Please state how many lines of the data contain "also". The number by itself is enough.

****

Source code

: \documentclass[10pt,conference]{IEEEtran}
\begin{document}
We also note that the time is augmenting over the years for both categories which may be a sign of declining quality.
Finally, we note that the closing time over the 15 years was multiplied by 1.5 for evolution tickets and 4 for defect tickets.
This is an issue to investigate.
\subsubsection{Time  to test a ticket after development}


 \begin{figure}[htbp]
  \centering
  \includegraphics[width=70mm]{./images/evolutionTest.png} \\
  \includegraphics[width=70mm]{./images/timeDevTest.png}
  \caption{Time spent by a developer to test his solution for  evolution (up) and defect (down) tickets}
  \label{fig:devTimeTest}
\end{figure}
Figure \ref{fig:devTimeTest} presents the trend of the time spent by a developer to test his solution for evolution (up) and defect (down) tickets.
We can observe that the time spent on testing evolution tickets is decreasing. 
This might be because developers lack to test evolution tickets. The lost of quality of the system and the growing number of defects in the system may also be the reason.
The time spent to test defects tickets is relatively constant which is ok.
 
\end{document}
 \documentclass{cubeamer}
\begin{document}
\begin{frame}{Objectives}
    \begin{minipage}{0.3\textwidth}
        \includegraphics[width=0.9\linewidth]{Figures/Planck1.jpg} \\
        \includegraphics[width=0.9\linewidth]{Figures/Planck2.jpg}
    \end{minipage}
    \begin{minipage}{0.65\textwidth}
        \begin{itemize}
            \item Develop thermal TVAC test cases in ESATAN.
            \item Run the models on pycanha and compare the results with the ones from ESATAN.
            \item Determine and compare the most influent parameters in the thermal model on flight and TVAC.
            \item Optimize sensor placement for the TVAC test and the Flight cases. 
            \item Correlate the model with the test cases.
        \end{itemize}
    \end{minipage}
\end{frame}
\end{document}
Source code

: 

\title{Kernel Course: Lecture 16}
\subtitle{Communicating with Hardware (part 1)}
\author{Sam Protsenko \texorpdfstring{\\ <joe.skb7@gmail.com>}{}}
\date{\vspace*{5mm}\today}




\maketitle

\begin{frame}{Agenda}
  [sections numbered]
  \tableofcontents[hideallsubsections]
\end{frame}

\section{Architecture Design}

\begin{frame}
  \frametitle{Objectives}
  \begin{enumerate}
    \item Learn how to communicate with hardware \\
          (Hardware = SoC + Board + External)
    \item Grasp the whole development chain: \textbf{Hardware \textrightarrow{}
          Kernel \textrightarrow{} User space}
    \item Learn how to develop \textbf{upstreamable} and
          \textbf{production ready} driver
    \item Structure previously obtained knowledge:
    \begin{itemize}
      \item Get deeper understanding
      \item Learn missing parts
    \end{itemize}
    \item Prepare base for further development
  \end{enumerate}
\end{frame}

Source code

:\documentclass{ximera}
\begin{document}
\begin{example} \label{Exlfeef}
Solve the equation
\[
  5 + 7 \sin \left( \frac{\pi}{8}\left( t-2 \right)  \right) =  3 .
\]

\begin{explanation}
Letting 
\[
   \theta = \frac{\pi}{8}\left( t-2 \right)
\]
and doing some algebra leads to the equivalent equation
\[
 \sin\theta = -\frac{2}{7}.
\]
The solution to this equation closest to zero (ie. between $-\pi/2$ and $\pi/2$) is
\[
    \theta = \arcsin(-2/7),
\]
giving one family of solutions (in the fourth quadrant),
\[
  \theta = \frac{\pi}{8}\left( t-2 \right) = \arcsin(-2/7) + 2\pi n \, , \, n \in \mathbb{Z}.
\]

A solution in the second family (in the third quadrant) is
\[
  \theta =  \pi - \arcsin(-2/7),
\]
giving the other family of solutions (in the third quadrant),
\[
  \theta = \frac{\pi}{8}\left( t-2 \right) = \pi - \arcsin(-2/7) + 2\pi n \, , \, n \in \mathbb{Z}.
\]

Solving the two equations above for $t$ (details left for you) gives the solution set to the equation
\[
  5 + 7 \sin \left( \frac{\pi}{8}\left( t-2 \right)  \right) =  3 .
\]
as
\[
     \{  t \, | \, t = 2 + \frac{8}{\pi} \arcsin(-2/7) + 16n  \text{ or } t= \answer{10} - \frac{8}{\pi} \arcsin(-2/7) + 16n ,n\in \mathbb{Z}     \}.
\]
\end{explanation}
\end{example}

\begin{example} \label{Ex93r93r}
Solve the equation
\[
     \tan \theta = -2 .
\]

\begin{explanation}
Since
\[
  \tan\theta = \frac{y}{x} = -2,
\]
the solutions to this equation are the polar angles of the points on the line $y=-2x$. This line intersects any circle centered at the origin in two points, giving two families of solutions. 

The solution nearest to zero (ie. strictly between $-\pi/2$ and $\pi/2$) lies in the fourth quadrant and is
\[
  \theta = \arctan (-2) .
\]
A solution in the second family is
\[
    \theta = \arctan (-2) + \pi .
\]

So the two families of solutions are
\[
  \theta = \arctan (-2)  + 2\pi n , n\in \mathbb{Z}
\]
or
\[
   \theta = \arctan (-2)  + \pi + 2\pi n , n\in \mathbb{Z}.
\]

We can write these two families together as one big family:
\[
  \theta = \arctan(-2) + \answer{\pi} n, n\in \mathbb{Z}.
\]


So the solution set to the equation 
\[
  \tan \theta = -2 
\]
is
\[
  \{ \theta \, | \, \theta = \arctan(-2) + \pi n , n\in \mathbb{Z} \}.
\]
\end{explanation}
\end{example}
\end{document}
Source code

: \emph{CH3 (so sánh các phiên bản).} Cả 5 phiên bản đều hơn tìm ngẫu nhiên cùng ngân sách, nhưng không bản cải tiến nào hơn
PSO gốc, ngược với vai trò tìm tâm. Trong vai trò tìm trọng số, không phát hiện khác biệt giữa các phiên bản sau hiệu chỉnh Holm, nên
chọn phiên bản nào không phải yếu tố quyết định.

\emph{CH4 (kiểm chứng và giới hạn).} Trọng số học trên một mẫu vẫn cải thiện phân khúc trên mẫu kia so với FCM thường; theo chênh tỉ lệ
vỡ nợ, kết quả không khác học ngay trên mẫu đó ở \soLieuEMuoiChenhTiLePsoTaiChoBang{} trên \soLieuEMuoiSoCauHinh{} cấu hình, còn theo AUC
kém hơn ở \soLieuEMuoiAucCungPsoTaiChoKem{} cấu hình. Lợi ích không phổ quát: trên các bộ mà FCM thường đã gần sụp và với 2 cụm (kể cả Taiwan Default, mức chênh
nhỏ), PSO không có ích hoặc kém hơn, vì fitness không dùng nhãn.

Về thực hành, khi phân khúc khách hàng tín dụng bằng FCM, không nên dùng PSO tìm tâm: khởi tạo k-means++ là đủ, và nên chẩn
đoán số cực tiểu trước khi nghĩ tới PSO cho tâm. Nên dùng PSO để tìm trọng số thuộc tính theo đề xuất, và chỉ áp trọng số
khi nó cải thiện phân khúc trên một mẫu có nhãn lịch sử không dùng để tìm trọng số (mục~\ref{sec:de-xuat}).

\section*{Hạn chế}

****

→ OUTPUT BELOW
2